Nocardia arthritidis as a cause of disseminated nocardiosis in a patient with chronic lymphocytic leukemia.

A case of disseminated nocardiosis caused by Nocardia arthritidis in an immunocompromised patient with a history of chronic lymphocytic leukemia and rheumatoid arthritis is presented. This report highlights the use for multilocus sequence typing (MLST) in addition to single gene molecular sequencing to identify rare Nocardia species.

Case report

A 71-year-old Caucasian female with a history of chronic lymphocytic leukemia (CLL) and rheumatoid arthritis (RA) presented to her primary care physician with a 2 month history of worsening cough and dyspnea without fevers, chills or sinus congestion. She was maintained on a low dose of prednisone (homeopathic not treatment dose), at 5 mg daily, for treatment of RA. Four years prior to presentation, she was treated with chlorambucil for 6 months followed by IV immunoglobulin for 9 months for CLL.

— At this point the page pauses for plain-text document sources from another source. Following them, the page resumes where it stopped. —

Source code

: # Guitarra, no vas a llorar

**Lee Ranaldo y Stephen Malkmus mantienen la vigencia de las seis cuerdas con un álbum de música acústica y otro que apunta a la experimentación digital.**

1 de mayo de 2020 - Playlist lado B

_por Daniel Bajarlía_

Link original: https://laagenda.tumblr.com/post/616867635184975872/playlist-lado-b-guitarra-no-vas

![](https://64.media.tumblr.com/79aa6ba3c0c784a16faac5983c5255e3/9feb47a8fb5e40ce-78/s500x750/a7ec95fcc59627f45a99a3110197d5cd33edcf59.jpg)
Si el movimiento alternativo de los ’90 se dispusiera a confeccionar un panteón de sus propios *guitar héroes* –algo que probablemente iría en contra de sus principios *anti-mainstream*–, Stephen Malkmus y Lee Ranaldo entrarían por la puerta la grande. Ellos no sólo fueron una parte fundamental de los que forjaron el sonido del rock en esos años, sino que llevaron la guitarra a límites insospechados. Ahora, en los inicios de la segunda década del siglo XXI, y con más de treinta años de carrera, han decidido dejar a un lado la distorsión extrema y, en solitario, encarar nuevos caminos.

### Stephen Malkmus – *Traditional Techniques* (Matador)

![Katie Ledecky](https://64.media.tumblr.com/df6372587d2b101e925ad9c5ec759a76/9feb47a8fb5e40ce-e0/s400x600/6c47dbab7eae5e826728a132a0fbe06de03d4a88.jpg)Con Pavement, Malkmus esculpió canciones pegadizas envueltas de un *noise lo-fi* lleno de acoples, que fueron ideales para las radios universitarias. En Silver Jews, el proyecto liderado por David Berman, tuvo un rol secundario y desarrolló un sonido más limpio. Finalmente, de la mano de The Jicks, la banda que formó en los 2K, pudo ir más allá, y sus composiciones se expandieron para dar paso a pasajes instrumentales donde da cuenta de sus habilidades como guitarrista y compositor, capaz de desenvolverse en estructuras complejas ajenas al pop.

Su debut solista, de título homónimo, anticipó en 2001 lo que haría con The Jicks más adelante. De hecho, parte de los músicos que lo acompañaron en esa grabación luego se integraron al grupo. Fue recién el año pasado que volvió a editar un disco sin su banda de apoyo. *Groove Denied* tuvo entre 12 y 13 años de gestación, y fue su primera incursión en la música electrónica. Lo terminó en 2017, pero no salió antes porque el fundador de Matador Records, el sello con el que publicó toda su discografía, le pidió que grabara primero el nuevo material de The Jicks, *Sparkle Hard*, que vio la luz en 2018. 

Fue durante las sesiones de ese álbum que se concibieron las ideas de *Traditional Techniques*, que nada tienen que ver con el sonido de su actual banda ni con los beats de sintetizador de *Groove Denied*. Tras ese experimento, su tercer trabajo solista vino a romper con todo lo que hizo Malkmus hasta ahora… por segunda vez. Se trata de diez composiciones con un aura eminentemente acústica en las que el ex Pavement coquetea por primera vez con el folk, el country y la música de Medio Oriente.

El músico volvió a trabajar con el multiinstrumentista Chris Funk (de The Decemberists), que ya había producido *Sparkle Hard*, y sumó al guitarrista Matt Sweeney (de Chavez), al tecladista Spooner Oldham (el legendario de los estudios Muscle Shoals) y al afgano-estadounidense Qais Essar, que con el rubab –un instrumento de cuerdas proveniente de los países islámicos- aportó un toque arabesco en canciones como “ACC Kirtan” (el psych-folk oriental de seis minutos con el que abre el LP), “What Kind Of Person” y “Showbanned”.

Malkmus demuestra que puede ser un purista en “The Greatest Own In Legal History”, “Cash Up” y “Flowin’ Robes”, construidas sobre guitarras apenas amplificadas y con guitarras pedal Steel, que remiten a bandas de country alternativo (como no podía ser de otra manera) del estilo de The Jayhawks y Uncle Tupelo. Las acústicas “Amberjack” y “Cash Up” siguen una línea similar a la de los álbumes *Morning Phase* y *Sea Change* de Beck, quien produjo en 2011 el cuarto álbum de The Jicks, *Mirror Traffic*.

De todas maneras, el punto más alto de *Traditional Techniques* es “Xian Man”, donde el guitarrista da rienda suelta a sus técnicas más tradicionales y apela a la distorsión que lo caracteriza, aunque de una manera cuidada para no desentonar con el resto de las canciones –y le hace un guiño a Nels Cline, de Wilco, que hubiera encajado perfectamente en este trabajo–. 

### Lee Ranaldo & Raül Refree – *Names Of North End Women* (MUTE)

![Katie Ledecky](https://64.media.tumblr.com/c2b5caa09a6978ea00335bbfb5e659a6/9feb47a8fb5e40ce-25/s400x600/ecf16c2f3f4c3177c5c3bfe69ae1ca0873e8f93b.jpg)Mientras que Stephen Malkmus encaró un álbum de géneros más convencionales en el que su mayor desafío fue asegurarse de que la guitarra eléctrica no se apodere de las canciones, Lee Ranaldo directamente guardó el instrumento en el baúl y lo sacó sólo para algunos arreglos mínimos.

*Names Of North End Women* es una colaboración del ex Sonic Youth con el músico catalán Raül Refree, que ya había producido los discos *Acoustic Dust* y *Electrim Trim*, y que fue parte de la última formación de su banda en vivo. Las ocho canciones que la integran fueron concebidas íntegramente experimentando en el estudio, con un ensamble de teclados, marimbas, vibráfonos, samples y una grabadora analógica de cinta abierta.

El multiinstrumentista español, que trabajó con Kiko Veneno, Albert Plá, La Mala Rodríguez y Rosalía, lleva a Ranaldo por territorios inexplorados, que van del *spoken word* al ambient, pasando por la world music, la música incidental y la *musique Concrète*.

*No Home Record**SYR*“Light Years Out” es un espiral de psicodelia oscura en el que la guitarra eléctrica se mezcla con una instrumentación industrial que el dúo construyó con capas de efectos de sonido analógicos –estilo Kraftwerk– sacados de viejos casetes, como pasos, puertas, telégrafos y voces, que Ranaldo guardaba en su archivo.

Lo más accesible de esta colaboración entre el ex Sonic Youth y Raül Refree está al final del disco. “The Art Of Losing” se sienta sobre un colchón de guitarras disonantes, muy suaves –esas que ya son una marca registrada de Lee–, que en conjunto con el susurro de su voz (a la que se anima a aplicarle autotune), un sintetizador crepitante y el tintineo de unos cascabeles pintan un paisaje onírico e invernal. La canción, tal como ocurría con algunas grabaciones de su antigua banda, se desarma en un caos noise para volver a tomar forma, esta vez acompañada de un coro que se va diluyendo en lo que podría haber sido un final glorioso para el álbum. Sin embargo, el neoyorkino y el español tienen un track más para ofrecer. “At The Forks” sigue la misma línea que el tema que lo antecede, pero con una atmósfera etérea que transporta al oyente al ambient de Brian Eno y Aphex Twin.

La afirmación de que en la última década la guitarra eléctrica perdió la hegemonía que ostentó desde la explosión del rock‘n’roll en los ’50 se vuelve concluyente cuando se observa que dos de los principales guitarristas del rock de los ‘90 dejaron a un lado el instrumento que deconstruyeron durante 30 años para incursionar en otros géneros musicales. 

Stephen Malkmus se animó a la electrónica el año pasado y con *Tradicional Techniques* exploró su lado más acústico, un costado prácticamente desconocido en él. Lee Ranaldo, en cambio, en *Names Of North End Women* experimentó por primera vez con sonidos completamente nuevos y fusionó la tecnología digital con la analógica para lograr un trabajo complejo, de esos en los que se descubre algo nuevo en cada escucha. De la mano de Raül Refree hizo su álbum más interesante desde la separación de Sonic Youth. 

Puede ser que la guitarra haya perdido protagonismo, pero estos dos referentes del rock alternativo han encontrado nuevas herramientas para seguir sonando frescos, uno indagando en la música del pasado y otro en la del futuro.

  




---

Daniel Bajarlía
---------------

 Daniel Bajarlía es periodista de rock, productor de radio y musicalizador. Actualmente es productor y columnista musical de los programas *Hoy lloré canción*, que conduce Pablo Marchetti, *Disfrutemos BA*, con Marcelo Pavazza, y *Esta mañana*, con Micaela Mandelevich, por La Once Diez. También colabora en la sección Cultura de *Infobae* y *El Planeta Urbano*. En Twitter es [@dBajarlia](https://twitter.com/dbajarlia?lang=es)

At presentation, the patient underwent a computed tomography (CT) scan which showed a 4.5 cm non-calcified solid mass in the superior segment of the right lower lobe (RLL) followed by an ultrasound (US) guided needle biopsy. A Gram-stain of the biopsy showed gram-positive branching, beaded filamentous bacilli; however, culture was not performed at this time. The histology (performed by an outside institution) was originally negative for both bacterial and fungal elements. The patient was subsequently treated empirically with 5 weeks of oral levofloxacin (750 mg, once daily) followed by 2 weeks of oral azithromycin (500 mg daily) without improvement. Following a continued complaint of progressive breathlessness, exacerbated by activity, the patient was referred to The Nebraska Medical Center (TNMC) for further evaluation as an outpatient.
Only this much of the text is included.